Items listed in a dataset
☆ ☆ ☆ ☆ ☆
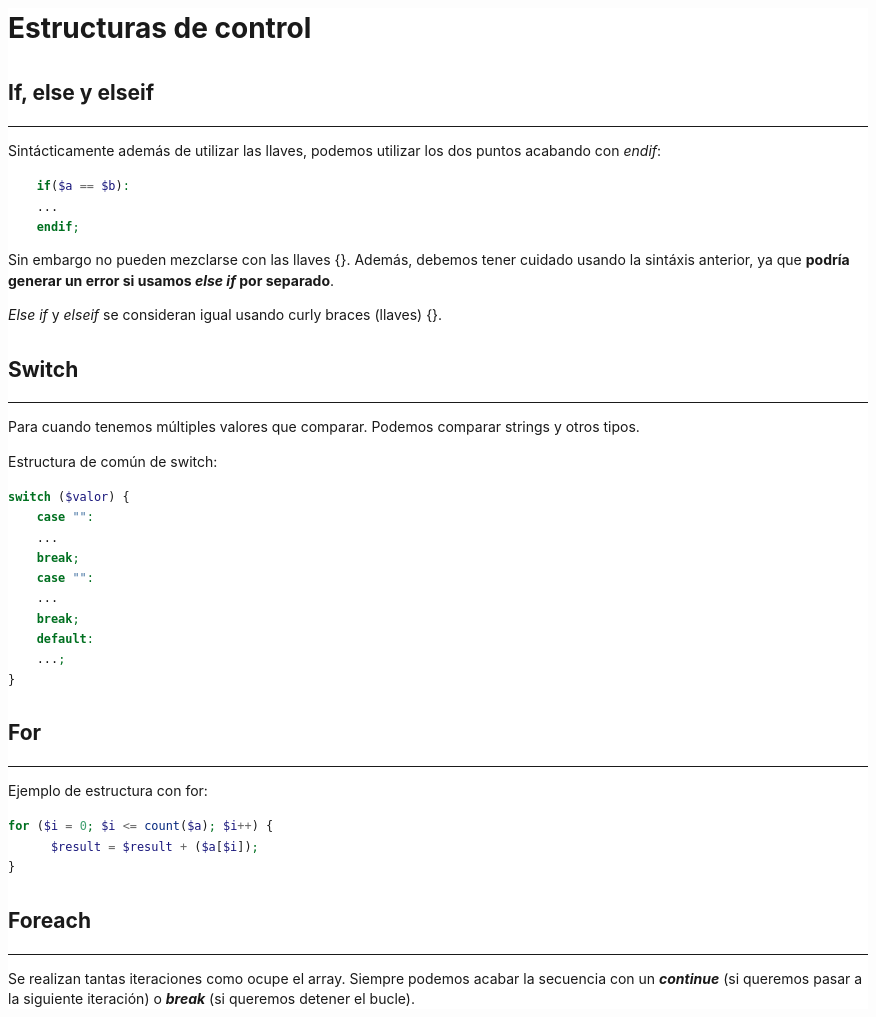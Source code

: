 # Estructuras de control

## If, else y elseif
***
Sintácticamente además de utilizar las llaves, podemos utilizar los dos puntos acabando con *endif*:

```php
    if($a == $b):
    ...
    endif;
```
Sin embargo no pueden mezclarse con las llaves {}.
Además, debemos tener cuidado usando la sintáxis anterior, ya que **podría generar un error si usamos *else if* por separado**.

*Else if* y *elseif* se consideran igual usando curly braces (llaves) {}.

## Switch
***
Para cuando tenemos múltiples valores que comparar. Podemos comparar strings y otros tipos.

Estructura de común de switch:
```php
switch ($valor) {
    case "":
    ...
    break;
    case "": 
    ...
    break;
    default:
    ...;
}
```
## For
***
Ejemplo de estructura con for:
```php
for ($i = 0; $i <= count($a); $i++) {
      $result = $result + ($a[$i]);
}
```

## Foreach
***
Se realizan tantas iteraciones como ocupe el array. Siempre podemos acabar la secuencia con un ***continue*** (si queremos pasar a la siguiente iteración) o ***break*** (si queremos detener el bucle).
☆ ☆ ☆ ☆ ☆
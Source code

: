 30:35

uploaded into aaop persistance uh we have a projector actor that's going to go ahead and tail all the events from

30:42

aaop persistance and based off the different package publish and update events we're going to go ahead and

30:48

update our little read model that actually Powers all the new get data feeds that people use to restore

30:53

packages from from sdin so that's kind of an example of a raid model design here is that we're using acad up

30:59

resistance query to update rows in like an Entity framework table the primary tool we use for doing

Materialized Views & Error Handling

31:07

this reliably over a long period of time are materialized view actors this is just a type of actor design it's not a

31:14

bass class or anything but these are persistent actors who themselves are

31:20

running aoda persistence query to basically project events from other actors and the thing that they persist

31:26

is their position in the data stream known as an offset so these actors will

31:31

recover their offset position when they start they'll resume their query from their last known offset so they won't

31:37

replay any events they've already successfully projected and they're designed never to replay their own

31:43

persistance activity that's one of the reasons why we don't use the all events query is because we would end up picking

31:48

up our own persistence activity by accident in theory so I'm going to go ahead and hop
☆ ☆ ☆ ☆ ☆
▸ **Exercise brief**:
Wherever the string "that" appears in the records above, copy the line it sits in.

▸ **Answer to this problem**:
uploaded into aaop persistance uh we have a projector actor that's going to go ahead and tail all the events from
update our little read model that actually Powers all the new get data feeds that people use to restore
packages from from sdin so that's kind of an example of a raid model design here is that we're using acad up
running aoda persistence query to basically project events from other actors and the thing that they persist
persistance activity that's one of the reasons why we don't use the all events query is because we would end up picking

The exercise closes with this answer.